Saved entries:
<<<<
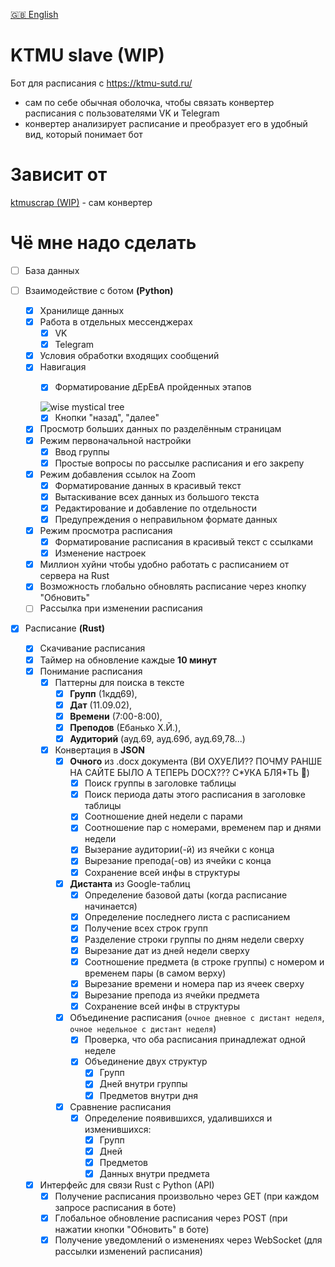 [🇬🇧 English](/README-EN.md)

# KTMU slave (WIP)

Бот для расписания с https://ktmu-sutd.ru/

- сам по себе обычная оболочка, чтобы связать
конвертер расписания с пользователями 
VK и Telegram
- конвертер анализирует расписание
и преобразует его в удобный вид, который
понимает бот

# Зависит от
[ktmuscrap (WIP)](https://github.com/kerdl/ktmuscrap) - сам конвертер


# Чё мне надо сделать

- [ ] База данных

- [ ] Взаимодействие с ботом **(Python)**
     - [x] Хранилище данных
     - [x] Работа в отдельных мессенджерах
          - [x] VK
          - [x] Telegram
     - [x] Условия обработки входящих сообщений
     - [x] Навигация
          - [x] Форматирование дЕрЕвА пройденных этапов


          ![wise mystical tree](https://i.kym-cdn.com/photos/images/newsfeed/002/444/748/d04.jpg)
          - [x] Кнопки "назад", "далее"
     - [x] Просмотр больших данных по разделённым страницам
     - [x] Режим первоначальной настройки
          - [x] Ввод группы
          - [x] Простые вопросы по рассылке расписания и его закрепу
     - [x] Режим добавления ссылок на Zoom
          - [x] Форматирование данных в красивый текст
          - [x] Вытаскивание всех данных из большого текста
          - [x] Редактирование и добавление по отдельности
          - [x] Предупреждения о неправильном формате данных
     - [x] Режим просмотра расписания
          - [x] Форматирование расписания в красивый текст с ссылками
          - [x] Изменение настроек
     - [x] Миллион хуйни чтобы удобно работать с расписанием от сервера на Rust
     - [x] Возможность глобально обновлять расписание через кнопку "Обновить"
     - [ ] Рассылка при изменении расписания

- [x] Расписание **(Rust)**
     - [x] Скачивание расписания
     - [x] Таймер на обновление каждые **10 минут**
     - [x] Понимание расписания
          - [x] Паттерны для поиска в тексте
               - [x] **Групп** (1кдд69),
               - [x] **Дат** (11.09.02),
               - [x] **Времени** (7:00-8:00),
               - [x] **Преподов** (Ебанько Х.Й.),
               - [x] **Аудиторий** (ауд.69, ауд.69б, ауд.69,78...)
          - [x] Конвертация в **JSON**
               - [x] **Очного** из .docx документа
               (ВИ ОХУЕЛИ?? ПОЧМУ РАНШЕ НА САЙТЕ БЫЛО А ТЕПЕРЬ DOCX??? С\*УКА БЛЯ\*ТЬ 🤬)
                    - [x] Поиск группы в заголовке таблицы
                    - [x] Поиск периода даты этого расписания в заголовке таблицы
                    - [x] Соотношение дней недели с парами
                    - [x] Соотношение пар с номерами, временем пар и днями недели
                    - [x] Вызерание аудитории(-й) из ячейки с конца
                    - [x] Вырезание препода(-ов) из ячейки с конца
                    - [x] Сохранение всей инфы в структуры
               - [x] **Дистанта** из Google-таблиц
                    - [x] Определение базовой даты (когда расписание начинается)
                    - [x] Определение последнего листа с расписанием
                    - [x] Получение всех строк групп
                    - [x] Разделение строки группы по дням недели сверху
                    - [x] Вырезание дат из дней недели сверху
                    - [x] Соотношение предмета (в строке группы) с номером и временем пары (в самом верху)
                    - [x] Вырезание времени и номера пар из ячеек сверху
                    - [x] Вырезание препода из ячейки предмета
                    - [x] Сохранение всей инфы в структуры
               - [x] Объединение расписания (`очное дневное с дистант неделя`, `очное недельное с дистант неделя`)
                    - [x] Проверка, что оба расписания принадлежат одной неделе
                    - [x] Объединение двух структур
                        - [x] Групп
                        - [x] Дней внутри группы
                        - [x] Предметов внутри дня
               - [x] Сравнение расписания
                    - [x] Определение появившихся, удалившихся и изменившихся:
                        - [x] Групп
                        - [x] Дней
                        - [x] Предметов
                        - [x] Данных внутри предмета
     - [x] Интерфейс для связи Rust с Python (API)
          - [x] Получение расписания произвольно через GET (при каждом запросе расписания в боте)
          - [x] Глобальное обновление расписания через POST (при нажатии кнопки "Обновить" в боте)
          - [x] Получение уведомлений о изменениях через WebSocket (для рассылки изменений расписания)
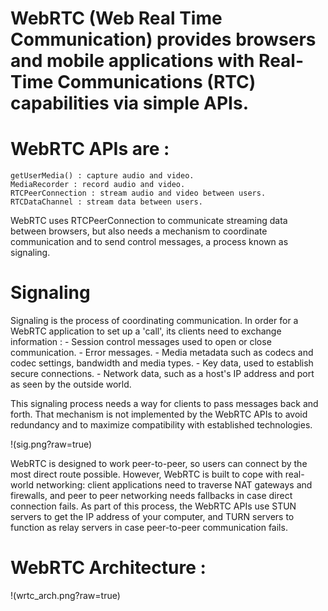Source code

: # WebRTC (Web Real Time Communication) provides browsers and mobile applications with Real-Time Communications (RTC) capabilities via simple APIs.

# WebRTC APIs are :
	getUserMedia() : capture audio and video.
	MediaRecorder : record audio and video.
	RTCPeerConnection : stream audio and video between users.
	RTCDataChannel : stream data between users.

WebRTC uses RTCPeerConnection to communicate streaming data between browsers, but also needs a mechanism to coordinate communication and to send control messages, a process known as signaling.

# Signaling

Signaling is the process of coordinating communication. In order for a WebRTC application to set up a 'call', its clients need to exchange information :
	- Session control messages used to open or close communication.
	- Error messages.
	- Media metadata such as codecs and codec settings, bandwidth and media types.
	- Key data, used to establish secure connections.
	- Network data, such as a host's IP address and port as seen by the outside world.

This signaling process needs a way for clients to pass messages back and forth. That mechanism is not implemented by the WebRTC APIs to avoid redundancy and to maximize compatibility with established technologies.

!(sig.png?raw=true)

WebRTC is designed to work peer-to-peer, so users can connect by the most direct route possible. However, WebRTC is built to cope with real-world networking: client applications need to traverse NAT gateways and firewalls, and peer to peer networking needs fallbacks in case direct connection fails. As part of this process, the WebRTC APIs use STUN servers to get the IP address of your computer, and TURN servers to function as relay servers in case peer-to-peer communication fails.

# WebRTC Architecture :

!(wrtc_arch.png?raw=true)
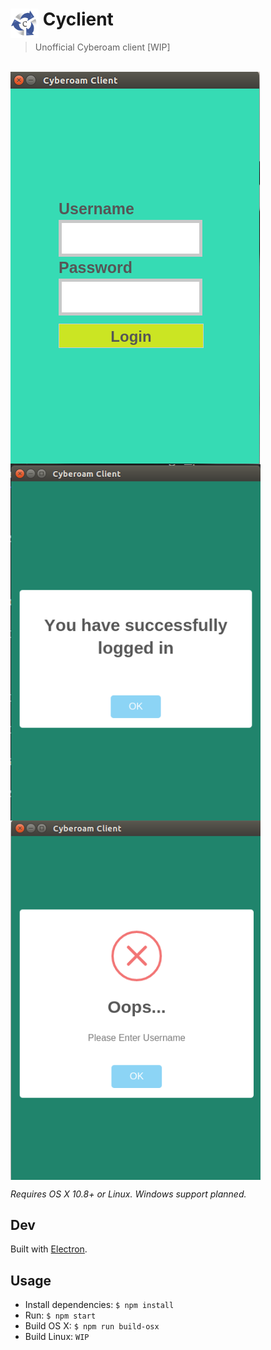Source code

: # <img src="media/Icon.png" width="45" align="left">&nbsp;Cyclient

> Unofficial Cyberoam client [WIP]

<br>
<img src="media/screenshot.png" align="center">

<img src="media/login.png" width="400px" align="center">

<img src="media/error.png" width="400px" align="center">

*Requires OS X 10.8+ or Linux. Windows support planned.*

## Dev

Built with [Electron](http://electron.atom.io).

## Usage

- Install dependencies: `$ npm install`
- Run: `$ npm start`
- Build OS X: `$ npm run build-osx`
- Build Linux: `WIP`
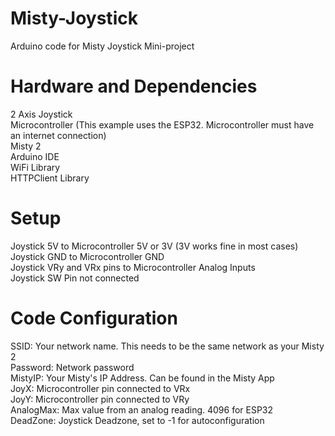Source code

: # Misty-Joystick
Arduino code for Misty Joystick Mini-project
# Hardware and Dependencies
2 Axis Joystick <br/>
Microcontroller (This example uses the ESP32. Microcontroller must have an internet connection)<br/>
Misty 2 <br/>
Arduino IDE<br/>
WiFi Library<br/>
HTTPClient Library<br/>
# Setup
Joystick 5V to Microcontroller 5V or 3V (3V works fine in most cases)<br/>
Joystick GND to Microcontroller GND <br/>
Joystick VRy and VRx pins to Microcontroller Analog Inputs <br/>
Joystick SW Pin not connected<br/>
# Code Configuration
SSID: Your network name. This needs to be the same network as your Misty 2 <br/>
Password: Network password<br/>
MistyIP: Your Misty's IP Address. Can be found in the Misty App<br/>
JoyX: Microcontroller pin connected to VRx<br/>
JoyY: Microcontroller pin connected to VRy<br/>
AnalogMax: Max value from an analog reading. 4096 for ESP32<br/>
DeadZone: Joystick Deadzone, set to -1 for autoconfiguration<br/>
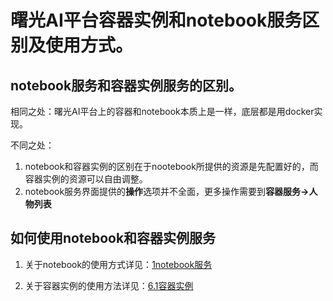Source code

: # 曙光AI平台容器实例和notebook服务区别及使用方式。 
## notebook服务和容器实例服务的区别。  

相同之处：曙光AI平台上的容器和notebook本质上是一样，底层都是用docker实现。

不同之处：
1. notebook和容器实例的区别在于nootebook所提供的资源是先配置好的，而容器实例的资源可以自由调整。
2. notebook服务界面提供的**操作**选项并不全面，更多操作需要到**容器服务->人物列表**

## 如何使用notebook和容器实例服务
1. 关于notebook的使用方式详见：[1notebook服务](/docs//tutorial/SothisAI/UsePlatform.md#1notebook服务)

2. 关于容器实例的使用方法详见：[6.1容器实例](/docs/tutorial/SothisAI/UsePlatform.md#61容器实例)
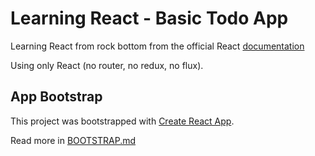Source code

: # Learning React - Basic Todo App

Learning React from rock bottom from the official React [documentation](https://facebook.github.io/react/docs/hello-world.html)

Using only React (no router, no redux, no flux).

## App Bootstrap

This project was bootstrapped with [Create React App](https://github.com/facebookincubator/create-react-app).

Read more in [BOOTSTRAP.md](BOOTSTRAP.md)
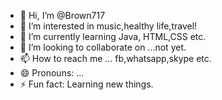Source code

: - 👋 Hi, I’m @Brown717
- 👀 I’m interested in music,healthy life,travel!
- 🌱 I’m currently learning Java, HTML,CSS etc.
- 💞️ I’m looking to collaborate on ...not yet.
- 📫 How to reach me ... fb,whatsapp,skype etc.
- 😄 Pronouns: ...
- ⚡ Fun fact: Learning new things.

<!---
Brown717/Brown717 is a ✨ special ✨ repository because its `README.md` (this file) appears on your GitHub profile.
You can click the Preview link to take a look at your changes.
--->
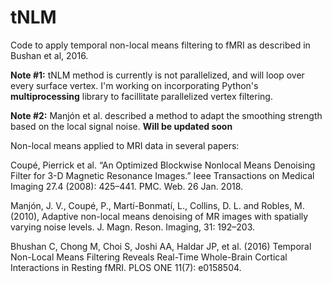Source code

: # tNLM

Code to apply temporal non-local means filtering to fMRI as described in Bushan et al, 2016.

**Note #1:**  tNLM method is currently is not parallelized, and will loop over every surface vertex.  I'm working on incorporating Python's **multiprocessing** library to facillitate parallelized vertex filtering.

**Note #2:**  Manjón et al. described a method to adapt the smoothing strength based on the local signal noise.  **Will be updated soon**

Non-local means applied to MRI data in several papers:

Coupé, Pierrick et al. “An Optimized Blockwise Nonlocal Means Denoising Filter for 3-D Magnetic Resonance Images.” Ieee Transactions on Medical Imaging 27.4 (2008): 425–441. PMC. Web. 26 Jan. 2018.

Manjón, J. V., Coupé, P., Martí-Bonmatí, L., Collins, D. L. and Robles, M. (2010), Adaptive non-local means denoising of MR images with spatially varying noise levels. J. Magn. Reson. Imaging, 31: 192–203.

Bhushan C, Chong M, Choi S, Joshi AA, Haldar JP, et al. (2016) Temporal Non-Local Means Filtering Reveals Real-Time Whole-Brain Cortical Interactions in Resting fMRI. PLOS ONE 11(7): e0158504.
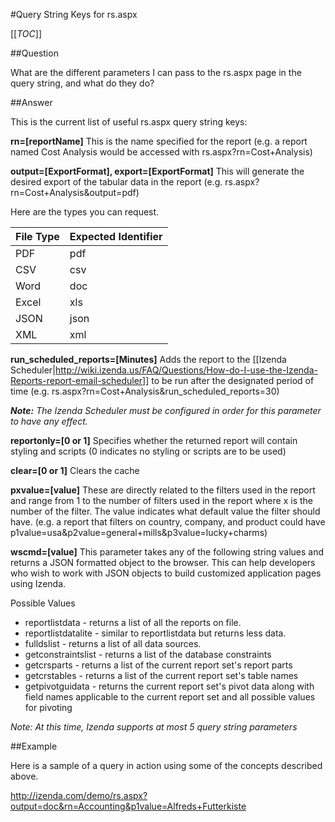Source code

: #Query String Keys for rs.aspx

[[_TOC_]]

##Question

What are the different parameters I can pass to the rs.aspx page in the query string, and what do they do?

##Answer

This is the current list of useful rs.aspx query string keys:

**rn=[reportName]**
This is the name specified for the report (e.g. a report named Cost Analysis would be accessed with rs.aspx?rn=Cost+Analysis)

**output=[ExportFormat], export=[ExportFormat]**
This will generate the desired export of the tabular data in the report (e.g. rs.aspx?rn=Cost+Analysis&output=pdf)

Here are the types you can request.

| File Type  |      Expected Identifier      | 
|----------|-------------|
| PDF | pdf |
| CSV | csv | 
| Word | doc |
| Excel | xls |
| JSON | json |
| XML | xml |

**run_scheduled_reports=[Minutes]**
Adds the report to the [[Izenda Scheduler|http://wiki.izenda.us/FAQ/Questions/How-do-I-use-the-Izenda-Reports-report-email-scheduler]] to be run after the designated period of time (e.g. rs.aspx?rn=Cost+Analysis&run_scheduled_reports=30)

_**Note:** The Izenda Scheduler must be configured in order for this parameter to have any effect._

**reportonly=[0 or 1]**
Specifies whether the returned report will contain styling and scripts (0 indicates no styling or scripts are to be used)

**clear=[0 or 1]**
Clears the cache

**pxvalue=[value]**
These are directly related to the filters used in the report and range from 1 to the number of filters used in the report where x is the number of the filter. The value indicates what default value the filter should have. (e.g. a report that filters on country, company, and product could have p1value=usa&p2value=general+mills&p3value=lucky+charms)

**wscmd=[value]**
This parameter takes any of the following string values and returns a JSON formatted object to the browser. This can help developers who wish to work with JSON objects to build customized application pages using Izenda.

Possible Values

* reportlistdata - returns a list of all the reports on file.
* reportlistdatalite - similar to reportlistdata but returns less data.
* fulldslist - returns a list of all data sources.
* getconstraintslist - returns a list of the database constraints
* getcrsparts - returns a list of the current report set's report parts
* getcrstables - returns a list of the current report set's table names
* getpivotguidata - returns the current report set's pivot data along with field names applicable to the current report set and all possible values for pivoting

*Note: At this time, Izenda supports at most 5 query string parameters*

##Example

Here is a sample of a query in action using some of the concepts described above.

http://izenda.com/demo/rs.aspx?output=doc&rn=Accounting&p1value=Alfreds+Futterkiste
>>>>
### Instructions for the task
Only the lines starting at the one that includes "- [x] Сравнение расписания" and ending at the one that includes "# WebRTC APIs" should be retyped, exactly, from the records above; no pictures.

### Exercise solution
               - [x] Сравнение расписания
                    - [x] Определение появившихся, удалившихся и изменившихся:
                        - [x] Групп
                        - [x] Дней
                        - [x] Предметов
                        - [x] Данных внутри предмета
     - [x] Интерфейс для связи Rust с Python (API)
          - [x] Получение расписания произвольно через GET (при каждом запросе расписания в боте)
          - [x] Глобальное обновление расписания через POST (при нажатии кнопки "Обновить" в боте)
          - [x] Получение уведомлений о изменениях через WebSocket (для рассылки изменений расписания)
Source code

: # WebRTC (Web Real Time Communication) provides browsers and mobile applications with Real-Time Communications (RTC) capabilities via simple APIs.

# WebRTC APIs are :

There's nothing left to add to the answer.